Yonhi a perdu sa mère et son oncle, disparus lors du massacre qui a suivi le tremblement de terre de Tokyo de 1923. Emigrée de Corée avant la naissance de Yonhi, sa mère l’a confiée à un prêtre catholique étranger, surnommé Monsieur Hirondelle (Tsubame), qui l’a mise à l’abri dans son orphelinat. Yonhi est devenue Mariko, protégée par cette identité japonaise d’emprunt du sort qui frappe ses compatriotes…

Au cœur de ce troisième volume du Poids des secrets, le rapport complexe du Japon à son passé colonial, ici à la Corée. Après la colonisation du pays en 1905 de nombreux Coréens ont émigré au Japon pour y fuir la misère imposée par l’occupant à leur pays en raison d’une domination souvent impitoyable, certains y ont même été déportés pour répondre aux besoins de l’industrie nippone.

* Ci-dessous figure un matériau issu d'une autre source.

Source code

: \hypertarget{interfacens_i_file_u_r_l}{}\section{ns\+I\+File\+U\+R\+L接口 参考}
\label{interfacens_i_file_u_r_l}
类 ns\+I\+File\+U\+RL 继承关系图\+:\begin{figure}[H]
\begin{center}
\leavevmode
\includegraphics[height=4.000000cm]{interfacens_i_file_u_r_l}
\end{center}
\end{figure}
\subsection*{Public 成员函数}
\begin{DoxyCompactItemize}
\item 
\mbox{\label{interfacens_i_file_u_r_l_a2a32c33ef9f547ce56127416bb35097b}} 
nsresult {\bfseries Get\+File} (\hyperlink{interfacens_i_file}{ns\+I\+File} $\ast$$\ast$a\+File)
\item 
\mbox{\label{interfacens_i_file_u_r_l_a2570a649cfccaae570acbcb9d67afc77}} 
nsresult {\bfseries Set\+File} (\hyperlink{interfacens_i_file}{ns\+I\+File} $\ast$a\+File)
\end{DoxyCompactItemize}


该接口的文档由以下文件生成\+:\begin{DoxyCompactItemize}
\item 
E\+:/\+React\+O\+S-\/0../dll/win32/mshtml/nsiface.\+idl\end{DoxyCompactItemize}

Une double humiliation ! Une partie de cette population coréenne s’est maintenue dans le pays jusqu’à aujourd’hui, où elle constitue la première communauté de résidents « étrangers », et est encore souvent victime de discriminations. Au lendemain du tremblement de terre du Kanto, qui fit plus de 100000 morts, les autorités japonaises ont pris les résidents comme bouc émissaire des incendies qui s’étaient déclarés. Je ne savais rien du massacre commis contre les Coréens au lendemain du tremblement de terre. C’est d’ailleurs l’occasion de la partie la plus émouvante du livre : Mariko, âgée, revenant sur les lieux où ont disparu sa mère et son oncle, à l’occasion d’une action menée par des descendants de Coréens et des militants japonais pour exhumer les corps de victimes d’une ancienne fosse commune.

Au centre du roman, le personnage de Mariko donne un tour nouveau au récit, plongeant à la fois dans le passé et le futur de la pentalogie. Condamnée, pour survivre, à une existence vécue dans le refoulement de son identité et l’ignorance de ses origines, Mariko, japonaise sans l’être, introduit tout le poids du refoulement de l’altérité dans un Japon où la notion des origines continue à être un marqueur fort de l’identité, et où surtout aucun travail analogue à celui accompli par l’Allemagne dans les décennies d’après guerre n’a été réalisé sur le passé raciste et totalitaire. Refoulement donc de l’identité de Mariko, sur quoi Aki Shimazaki ouvre une perspective sensible à travers l’errance de Mariko, en quête d’un passé disparu, dans les derniers chapitres, et sa rencontre avec madame Kim, qui lui traduit le journal de sa mère écrit en une langue oubliée. Refoulement par le Japon de son passé colonial et de son rapport à cette altérité coréenne qui cependant le constitue, et qu’illustre de façon si émouvante l’oubli par Mariko de la langue de ses origines. Ce sont les deux mouvements d’une même tension qui court sous la surface d’un récit apaisé, tout aussi efficacement que dans les deux précédents volumes, mais en prenant un tour ici plus social et politique.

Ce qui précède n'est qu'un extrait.